### ACTIVITY
The required result is every line of the records that includes "audiobook".
___
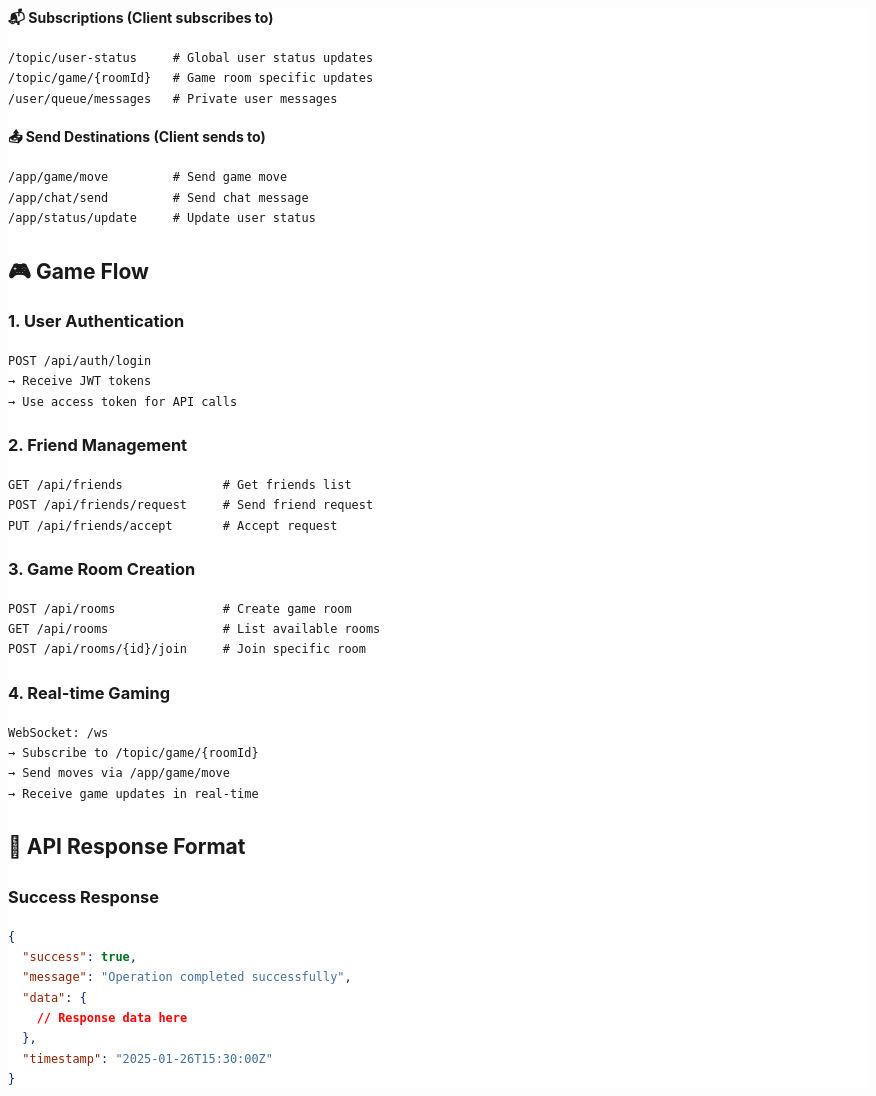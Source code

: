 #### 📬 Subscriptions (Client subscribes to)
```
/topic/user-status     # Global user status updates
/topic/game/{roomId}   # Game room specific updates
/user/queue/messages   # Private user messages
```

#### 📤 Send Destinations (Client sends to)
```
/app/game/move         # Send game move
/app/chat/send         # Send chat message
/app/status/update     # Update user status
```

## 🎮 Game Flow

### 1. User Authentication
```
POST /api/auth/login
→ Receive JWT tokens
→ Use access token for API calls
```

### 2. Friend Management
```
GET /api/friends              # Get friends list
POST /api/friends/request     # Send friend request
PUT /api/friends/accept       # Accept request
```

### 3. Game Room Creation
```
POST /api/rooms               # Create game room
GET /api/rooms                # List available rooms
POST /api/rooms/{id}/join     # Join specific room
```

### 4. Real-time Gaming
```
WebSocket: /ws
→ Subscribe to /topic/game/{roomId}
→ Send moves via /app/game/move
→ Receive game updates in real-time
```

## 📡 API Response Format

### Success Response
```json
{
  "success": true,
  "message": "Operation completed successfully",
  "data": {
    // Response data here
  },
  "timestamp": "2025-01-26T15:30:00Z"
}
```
___
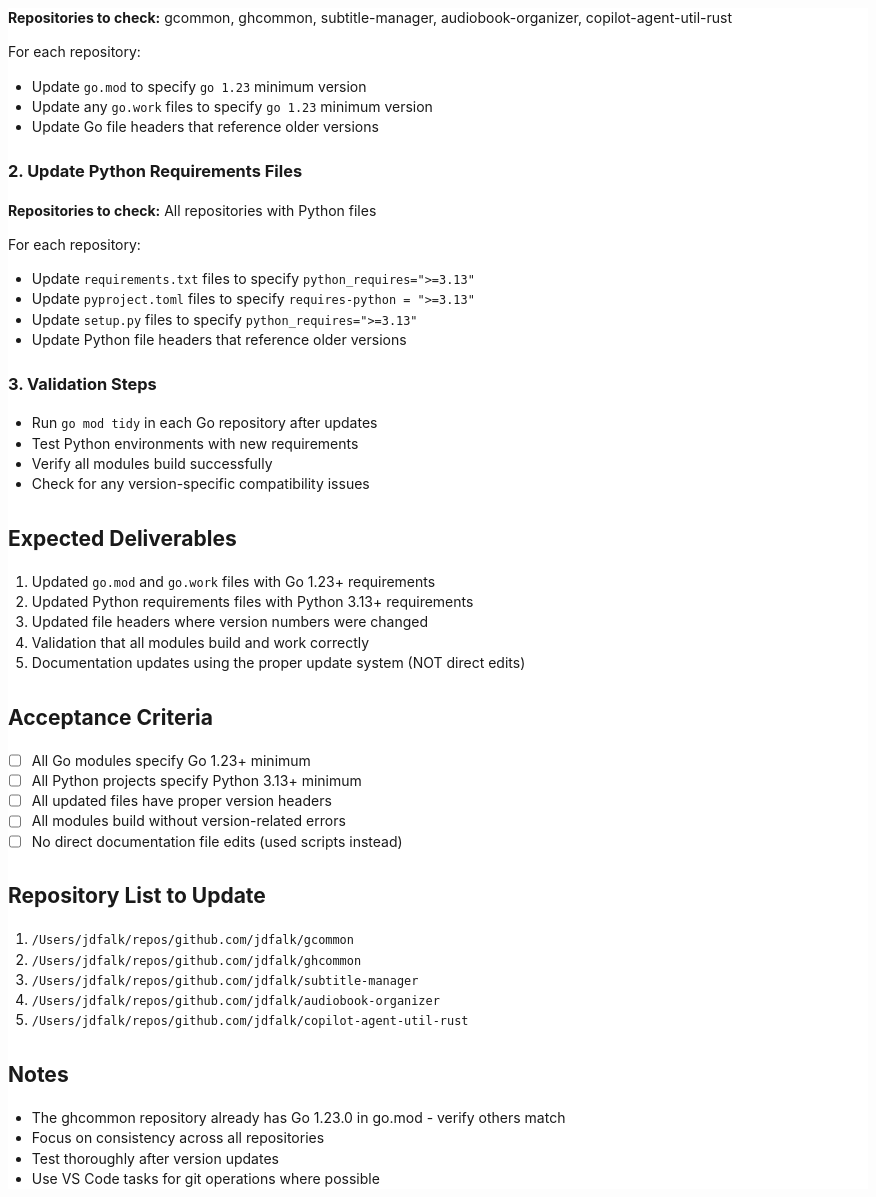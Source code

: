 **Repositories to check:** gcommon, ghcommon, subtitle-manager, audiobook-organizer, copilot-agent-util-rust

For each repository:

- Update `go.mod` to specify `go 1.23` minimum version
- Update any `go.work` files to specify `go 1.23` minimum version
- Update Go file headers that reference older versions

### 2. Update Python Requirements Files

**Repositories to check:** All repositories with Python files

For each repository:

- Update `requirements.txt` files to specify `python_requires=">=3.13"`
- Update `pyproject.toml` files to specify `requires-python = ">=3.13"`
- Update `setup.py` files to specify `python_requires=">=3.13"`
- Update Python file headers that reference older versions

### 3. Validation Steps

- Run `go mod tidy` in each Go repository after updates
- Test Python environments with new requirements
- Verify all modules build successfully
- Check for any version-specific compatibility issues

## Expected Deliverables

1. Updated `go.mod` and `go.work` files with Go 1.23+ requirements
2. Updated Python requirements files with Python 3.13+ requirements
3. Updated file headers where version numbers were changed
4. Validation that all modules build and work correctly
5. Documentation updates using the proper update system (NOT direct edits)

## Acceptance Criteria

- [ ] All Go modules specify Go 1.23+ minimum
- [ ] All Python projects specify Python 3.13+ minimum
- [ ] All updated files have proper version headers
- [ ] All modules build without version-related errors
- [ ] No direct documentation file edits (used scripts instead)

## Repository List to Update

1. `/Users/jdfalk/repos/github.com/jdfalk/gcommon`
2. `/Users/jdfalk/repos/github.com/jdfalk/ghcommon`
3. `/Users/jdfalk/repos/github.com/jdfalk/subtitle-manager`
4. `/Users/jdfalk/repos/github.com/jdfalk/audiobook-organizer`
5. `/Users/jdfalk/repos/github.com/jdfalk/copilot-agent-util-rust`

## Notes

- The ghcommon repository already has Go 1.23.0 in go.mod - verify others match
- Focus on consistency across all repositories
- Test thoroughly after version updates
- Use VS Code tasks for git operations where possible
___
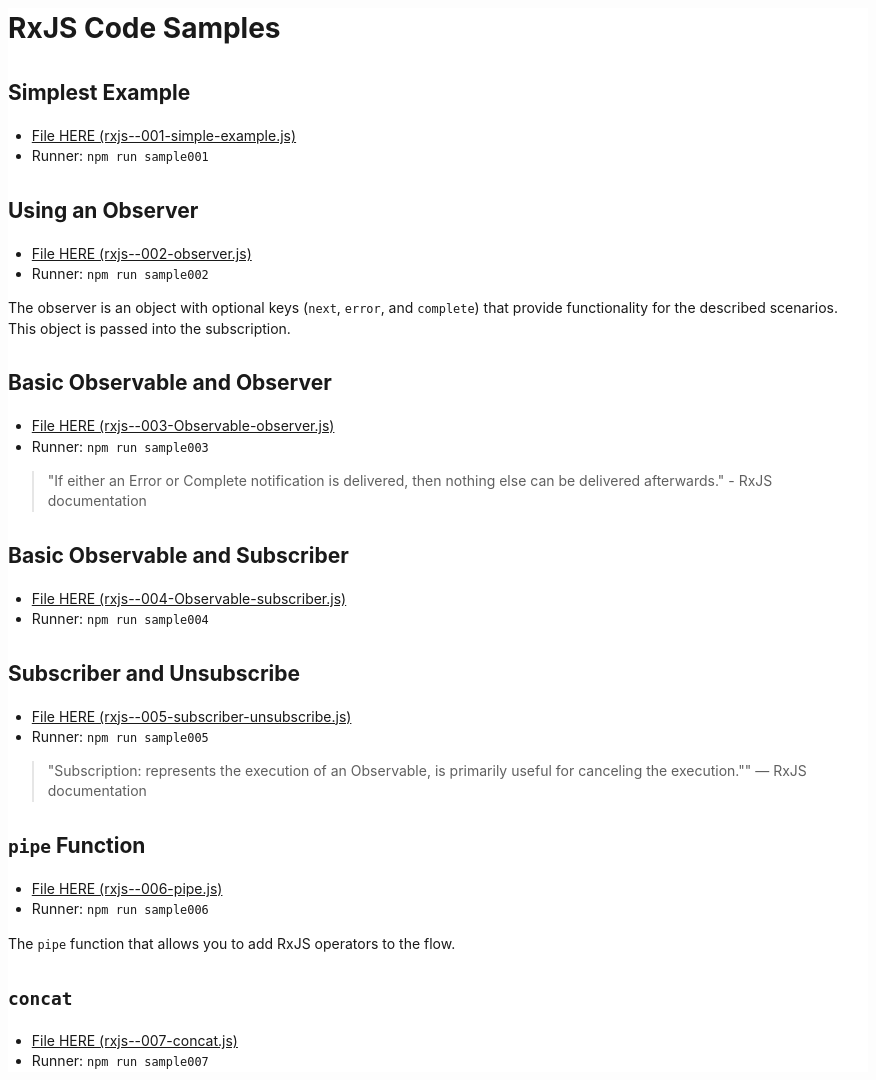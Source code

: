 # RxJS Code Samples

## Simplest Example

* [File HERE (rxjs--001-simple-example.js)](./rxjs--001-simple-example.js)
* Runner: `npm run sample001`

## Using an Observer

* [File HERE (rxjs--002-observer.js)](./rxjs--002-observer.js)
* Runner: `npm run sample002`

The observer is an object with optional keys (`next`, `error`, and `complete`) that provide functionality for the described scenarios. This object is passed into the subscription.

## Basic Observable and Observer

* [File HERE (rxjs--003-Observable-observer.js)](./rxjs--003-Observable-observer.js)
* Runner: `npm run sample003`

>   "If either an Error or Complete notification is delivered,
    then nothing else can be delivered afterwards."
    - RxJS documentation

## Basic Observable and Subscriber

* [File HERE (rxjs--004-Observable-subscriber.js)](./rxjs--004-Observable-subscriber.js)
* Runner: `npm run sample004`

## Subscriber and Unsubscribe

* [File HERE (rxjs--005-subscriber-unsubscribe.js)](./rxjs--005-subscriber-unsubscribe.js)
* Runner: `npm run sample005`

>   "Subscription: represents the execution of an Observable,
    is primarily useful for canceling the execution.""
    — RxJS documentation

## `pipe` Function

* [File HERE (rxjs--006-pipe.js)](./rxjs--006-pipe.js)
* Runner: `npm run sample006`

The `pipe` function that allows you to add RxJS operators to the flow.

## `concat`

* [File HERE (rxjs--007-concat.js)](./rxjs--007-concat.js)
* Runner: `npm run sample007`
___
### REPLY TO THE EXERCISE
: **Repositories to check:** gcommon, ghcommon, subtitle-manager, audiobook-organizer, copilot-agent-util-rust
4. `/Users/jdfalk/repos/github.com/jdfalk/audiobook-organizer`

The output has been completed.